Partial login to admin console without password

I’m seeing something strange (possible bug), and was wondering if anyone else can replicate or knows how to fix this. This happens on my dev server (Linux) and production server (Solaris), and with both Firefox and IE. Using Openfire 3.6.4, using Clearspace Integration with Jive SBS 4.5.3.

The problem is when I try to log in to the Openfire Admin Console. If I use the correct username of an admin user, but an incorrect password, the following happens:

  1. 1st login attempt, I get the following error message and am returned to the login page: “Clearspace unreachable: make sure Clearspace is up and running or click the login button again to change Openfire configuration.”

  2. I leave the same username, can change the password as long as I’m still using an incorrect password, and the login appears to succeed. However it brings me to the clearspace integration/connection settings page with an error message “Openfire is not able to connect to that URI. Use the test button for more information.” The URI and shared secret fields are filled in, although the latter is labeled “Shared Secret null” and the text is not visible since it’s a password field.

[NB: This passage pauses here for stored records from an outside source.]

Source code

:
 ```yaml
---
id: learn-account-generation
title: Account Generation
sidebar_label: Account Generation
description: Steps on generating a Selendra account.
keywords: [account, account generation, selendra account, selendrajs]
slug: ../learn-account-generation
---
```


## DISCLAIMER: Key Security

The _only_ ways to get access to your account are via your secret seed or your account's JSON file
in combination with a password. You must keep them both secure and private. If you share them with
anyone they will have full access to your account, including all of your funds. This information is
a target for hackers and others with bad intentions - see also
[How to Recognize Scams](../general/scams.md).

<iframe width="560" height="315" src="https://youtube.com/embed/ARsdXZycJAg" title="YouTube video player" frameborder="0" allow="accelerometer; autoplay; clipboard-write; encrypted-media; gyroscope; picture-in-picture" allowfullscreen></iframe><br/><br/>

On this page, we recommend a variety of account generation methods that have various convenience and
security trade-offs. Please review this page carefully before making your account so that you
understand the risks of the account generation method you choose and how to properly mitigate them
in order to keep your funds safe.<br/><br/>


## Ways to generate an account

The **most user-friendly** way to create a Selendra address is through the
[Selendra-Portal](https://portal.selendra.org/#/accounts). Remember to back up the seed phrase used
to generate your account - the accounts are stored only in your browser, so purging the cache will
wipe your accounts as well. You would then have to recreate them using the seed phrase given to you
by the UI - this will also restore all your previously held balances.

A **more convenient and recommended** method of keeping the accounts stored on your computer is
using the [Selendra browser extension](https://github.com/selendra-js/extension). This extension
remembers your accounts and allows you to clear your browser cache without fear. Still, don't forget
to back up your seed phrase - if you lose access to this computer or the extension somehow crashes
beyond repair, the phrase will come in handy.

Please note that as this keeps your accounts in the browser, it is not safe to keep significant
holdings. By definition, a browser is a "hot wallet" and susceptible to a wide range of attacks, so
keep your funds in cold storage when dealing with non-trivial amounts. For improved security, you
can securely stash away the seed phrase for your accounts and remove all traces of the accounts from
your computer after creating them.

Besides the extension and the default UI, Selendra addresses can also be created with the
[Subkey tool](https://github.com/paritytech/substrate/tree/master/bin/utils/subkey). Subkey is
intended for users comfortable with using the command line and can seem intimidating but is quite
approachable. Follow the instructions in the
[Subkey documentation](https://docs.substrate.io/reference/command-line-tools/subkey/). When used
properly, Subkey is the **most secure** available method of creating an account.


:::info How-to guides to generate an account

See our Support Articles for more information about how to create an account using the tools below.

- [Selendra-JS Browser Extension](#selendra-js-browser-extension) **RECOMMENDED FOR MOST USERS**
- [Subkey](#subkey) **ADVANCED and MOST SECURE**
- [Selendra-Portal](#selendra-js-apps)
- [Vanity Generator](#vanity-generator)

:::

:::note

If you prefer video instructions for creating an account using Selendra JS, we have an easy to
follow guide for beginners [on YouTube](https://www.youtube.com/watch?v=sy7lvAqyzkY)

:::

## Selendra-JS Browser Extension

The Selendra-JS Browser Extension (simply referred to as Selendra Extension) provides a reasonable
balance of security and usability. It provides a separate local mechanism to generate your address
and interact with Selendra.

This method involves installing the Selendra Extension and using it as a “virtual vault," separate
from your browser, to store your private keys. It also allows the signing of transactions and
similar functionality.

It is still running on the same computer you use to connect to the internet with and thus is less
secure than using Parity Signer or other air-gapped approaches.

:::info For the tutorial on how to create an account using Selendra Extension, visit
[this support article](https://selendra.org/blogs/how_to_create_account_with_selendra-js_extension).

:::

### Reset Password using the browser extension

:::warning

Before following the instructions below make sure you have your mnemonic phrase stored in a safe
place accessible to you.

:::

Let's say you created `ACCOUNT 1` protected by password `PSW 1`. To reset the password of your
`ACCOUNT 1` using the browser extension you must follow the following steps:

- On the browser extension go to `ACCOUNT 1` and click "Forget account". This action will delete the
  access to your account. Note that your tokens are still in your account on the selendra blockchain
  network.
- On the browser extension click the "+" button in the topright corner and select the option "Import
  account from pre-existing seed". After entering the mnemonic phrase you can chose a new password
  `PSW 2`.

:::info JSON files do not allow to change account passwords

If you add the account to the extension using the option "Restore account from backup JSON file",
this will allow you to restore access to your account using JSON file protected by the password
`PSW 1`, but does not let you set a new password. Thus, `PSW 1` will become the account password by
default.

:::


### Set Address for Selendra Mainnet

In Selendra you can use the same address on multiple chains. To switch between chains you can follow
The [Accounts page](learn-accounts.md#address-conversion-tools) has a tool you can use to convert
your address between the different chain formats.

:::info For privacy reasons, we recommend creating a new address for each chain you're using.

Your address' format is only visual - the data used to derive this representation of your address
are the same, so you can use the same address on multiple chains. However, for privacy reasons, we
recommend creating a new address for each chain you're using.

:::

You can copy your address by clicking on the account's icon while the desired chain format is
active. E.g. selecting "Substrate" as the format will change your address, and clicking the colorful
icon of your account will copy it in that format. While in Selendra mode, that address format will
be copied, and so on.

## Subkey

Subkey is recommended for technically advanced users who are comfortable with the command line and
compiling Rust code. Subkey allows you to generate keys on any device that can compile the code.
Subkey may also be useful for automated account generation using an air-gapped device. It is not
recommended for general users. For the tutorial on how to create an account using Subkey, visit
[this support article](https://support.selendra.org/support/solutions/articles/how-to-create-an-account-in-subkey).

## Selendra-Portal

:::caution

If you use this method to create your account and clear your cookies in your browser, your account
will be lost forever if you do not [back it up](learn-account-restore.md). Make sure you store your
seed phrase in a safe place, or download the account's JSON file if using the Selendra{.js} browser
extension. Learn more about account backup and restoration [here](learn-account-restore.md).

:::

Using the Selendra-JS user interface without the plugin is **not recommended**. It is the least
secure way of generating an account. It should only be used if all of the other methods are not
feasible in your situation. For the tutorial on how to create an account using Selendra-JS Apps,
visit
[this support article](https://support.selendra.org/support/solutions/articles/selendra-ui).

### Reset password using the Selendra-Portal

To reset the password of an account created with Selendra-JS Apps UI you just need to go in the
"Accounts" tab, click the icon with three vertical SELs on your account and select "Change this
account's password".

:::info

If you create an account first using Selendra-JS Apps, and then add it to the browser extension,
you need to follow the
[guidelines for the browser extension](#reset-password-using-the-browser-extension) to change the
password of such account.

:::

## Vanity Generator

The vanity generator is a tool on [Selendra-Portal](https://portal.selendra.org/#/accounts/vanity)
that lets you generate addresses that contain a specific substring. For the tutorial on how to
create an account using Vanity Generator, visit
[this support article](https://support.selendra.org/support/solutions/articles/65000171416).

  3. Optional: Without changing any of the settings, I click “Test Settings”, and the site shows me the message that says it works, and I should click continue.

  4. I click “Save & Continue”. I am brought back to the login page. If I changed the settings on the previous page, they don’t appear to stick.

I can repeat these steps over and over if I want to.

Probably not too harmful, but it makes me very uncomfortable security-wise.

Maybe you should report this to Jive SBS team? Personally i dont use SBS, so i can’t test this and i haven’t seen partial login with just Openfire.

I have reported it to them too. I wasn’t sure if this was an SBS issue or an Openfire issue. Thanks for trying it out even though it was just with Openfire.

The SBS team’s answer is that this is not a problem because the user is not actually logged in, so they can’t get to any other functionality or change any settings.